I was 15 years old when my father first recommended that I start working out. He bought all of the equipment, the bench press and the dumbbells, and I created a space at home where I could begin my exercising endeavors. My first day working out was quite amusing in retrospect. I did 100 repetitions of bicep curls at once. It didn’t seem like a big deal at first. That is, until two days later, when an excruciating pain ran down the upper half of my arm. I couldn’t move it, and as the day went by the pain only increased. I thought to myself “You have a long way to go.”  Working out was painful, but it was rewarding. It took me a while to connect the pain to a process that was bigger than what I was experiencing at the moment. In the first year of my working out the pain was bitter, but as years progressed, the pain became sweet, because I knew that the end result would be a gain and not a loss. The pain was only a medium, an illusion.

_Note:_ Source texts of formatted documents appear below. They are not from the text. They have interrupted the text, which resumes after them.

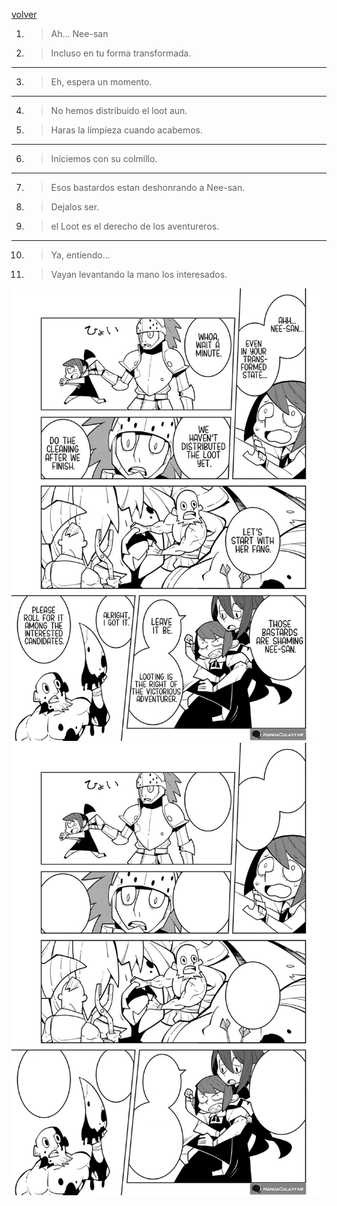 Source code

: [volver](./README.md)

1. > Ah... Nee-san
2. > Incluso en tu forma transformada.
---
3. > Eh, espera un momento.
---
4. > No hemos distribuido el loot aun.
5. > Haras la limpieza cuando acabemos.
---
6. > Iniciemos con su colmillo.
---
7. > Esos bastardos estan deshonrando a Nee-san.
8. > Dejalos ser.
9. > el Loot es el derecho de los aventureros.
---
10. > Ya, entiendo...
11. > Vayan levantando la mano los interesados.

<img src="./assets2/5.jpeg" alt="Pagina" width="600"/>
<img src="./assets2/p5.png" alt="PaginaVacia" width="600"/>
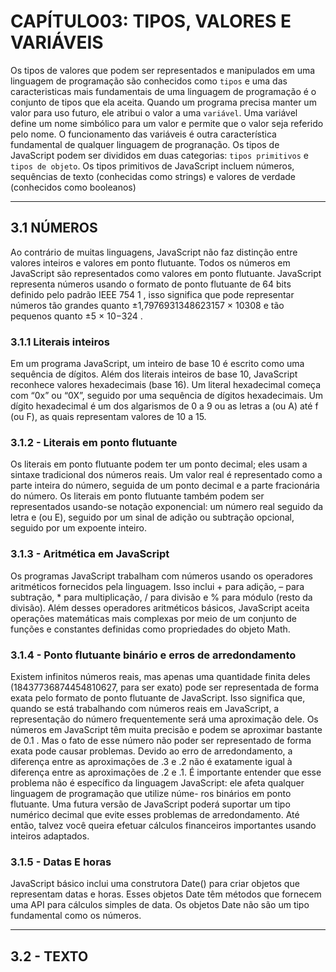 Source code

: # CAPÍTULO03: TIPOS, VALORES E VARIÁVEIS

Os tipos de valores que podem ser representados e manipulados em uma linguagem de programação são conhecidos como `tipos` e uma das caracteristicas mais fundamentais de uma linguagem de programação é o conjunto de tipos que ela aceita. Quando um programa precisa manter um valor para uso futuro, ele atribui o valor a uma `variável`. Uma variável define um nome simbólico para um valor e permite que o valor seja referido pelo nome. O funcionamento das variáveis é outra característica fundamental de qualquer linguagem de progranação. Os tipos de JavaScript podem ser divididos em duas categorias: `tipos primitivos` e `tipos de objeto`. Os tipos primitivos de JavaScript incluem números, sequências de texto (conhecidas como strings) e valores de verdade (conhecidos como booleanos)

---

## 3.1 NÚMEROS

Ao contrário de muitas linguagens, JavaScript não faz distinção entre valores inteiros e valores em ponto flutuante. Todos os números em JavaScript são representados como valores em ponto flutuante. JavaScript representa números usando o formato de ponto flutuante de 64 bits definido pelo padrão IEEE 754 1 , isso significa que pode representar números tão grandes quanto ±1,7976931348623157 × 10308 e tão pequenos quanto ±5 × 10−324 .

### 3.1.1 Literais inteiros

Em um programa JavaScript, um inteiro de base 10 é escrito como uma sequência de dígitos. Além dos literais inteiros de base 10, JavaScript reconhece valores hexadecimais (base 16). Um literal hexadecimal começa com “0x” ou “0X”, seguido por uma sequência de dígitos hexadecimais. Um dígito hexadecimal é um dos algarismos de 0 a 9 ou as letras a (ou A) até f (ou F), as quais representam valores de 10 a 15.

### 3.1.2 - Literais em ponto flutuante

Os literais em ponto flutuante podem ter um ponto decimal; eles usam a sintaxe tradicional dos números reais. Um valor real é representado como a parte inteira do número, seguida de um ponto decimal e a parte fracionária do número. Os literais em ponto flutuante também podem ser representados usando-se notação exponencial: um número real seguido da letra e (ou E), seguido por um sinal de adição ou subtração opcional, seguido por um expoente inteiro.

### 3.1.3 - Aritmética em JavaScript

Os programas JavaScript trabalham com números usando os operadores aritméticos fornecidos pela linguagem. Isso inclui + para adição, – para subtração, \* para multiplicação, / para divisão e % para módulo (resto da divisão). Além desses operadores aritméticos básicos, JavaScript aceita operações matemáticas mais complexas por meio de um conjunto de funções e constantes definidas como propriedades do objeto Math.

### 3.1.4 - Ponto flutuante binário e erros de arredondamento

Existem infinitos números reais, mas apenas uma quantidade finita deles (18437736874454810627, para ser exato) pode ser representada de forma exata pelo formato de ponto flutuante de JavaScript. Isso significa que, quando se está trabalhando com números reais em JavaScript, a representação do número frequentemente será uma aproximação dele.
Os números em JavaScript têm muita precisão e podem se aproximar bastante de 0.1 . Mas o fato de esse número não poder ser representado de forma exata pode causar problemas. Devido ao erro de arredondamento, a diferença entre as aproximações de .3 e .2 não é exatamente igual à diferença entre as aproximações de .2 e .1. É importante entender que esse problema não é específico da linguagem JavaScript: ele afeta qualquer linguagem de programação que utilize núme-
ros binários em ponto flutuante. Uma futura versão de JavaScript poderá suportar um tipo numérico decimal que evite esses problemas de arredondamento. Até então, talvez você queira efetuar cálculos financeiros importantes usando inteiros adaptados.

### 3.1.5 - Datas E horas

JavaScript básico inclui uma construtora Date() para criar objetos que representam datas e horas. Esses objetos Date têm métodos que fornecem uma API para cálculos simples de data. Os objetos Date não são um tipo fundamental como os números.

---

## 3.2 - TEXTO
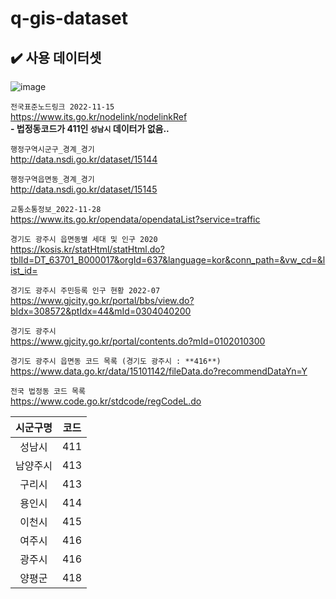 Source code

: # q-gis-dataset

## ✔️ 사용 데이터셋
![image](https://user-images.githubusercontent.com/99319638/204686789-d39d1234-8cdd-4dcf-9404-7d798bb552f1.png) </br>


`전국표준노드링크 2022-11-15` </br>
https://www.its.go.kr/nodelink/nodelinkRef </br>
**- 법정동코드가 411인 `성남시` 데이터가 없음..**

`행정구역시군구_경계_경기` </br>
http://data.nsdi.go.kr/dataset/15144

`행정구역읍면동_경계_경기` </br>
http://data.nsdi.go.kr/dataset/15145

`교통소통정보_2022-11-28` </br>
https://www.its.go.kr/opendata/opendataList?service=traffic

`경기도 광주시 읍면동별 세대 및 인구 2020` </br>
https://kosis.kr/statHtml/statHtml.do?tblId=DT_63701_B000017&orgId=637&language=kor&conn_path=&vw_cd=&list_id=

`경기도 광주시 주민등록 인구 현황 2022-07` </br>
https://www.gjcity.go.kr/portal/bbs/view.do?bIdx=308572&ptIdx=44&mId=0304040200

`경기도 광주시` </br>
https://www.gjcity.go.kr/portal/contents.do?mId=0102010300

`경기도 광주시 읍면동 코드 목록 (경기도 광주시 : **416**)` </br>
https://www.data.go.kr/data/15101142/fileData.do?recommendDataYn=Y

`전국 법정동 코드 목록` </br>
https://www.code.go.kr/stdcode/regCodeL.do

|시군구명|코드|
|:---:|:---:|
|성남시|411|
|남양주시|413|
|구리시|413|
|용인시|414|
|이천시|415|
|여주시|416|
|광주시|416|
|양평군|418|



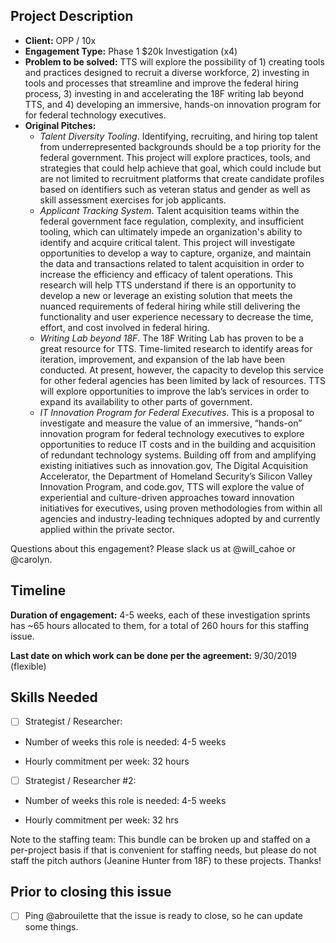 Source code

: ## Project Description

* **Client:** OPP / 10x
* **Engagement Type:** Phase 1 $20k Investigation (x4)
* **Problem to be solved:** TTS will explore the possibility of 1) creating tools and practices designed to recruit a diverse workforce, 2) investing in tools and processes that streamline and improve the federal hiring process, 3) investing in and accelerating the 18F writing lab beyond TTS, and 4) developing an immersive, hands-on innovation program for for federal technology executives.
* **Original Pitches:**
  * *Talent Diversity Tooling*. Identifying, recruiting, and hiring top talent from underrepresented backgrounds should be a top priority for the federal government. This project will explore practices, tools, and strategies that could help achieve that goal, which could include but are not limited to recruitment platforms that create candidate profiles based on identifiers such as veteran status and gender as well as skill assessment exercises for job applicants.
  * *Applicant Tracking System*. Talent acquisition teams within the federal government face regulation, complexity, and insufficient tooling, which can ultimately impede an organization's ability to identify and acquire critical talent. This project will investigate opportunities to develop a way to capture, organize, and maintain the data and transactions related to talent acquisition in order to increase the efficiency and efficacy of talent operations. This research will help TTS understand if there is an opportunity to develop a new or leverage an existing solution that meets the nuanced requirements of federal hiring while still delivering the functionality and user experience necessary to decrease the time, effort, and cost involved in federal hiring.
  * *Writing Lab beyond 18F*. The 18F Writing Lab has proven to be a great resource for TTS. Time-limited research to identify areas for iteration, improvement, and expansion of the lab have been conducted. At present, however, the capacity to develop this service for other federal agencies has been limited by lack of resources. TTS will explore opportunities to improve the lab’s services in order to expand its availability to other parts of government.
  * *IT Innovation Program for Federal Executives*. This is a proposal to investigate and measure the value of an immersive, “hands-on” innovation program for federal technology executives to explore opportunities to reduce IT costs and in the building and acquisition of redundant technology systems. Building off from and amplifying existing initiatives such as innovation.gov, The Digital Acquisition Accelerator, the Department of Homeland Security’s Silicon Valley Innovation Program, and code.gov, TTS will explore the value of experiential and culture-driven approaches toward innovation initiatives for executives, using proven methodologies from within all agencies and industry-leading techniques adopted by and currently applied within the private sector.

Questions about this engagement? Please slack us at @will_cahoe or @carolyn.

## Timeline

**Duration of engagement:** 4-5 weeks, each of these investigation sprints has ~65 hours allocated to them, for a total of 260 hours for this staffing issue.

**Last date on which work can be done per the agreement:** 9/30/2019 (flexible)

## Skills Needed

- [ ] Strategist / Researcher: 

* Number of weeks this role is needed: 4-5 weeks

* Hourly commitment per week: 32 hours

- [ ] Strategist / Researcher #2:

* Number of weeks this role is needed: 4-5 weeks

* Hourly commitment per week: 32 hrs

Note to the staffing team: This bundle can be broken up and staffed on a per-project basis if that is convenient for staffing needs, but please do not staff the pitch authors (Jeanine Hunter from 18F) to these projects. Thanks!

## Prior to closing this issue

- [ ] Ping @abrouilette that the issue is ready to close, so he can update some things.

One of the hardest questions to answer is “why do we suffer?”  What’s the point of pain? It doesn’t seem right that bad things happen to good people. And even further why should there be bad things to begin with? It’s even harder to simultaneously juxtapose one’s belief in God while undergoing a painful ordeal. Because if God is good and benevolent as we read in the Birkat Hamazon then why do horrific events occur in the world either from nature or from people?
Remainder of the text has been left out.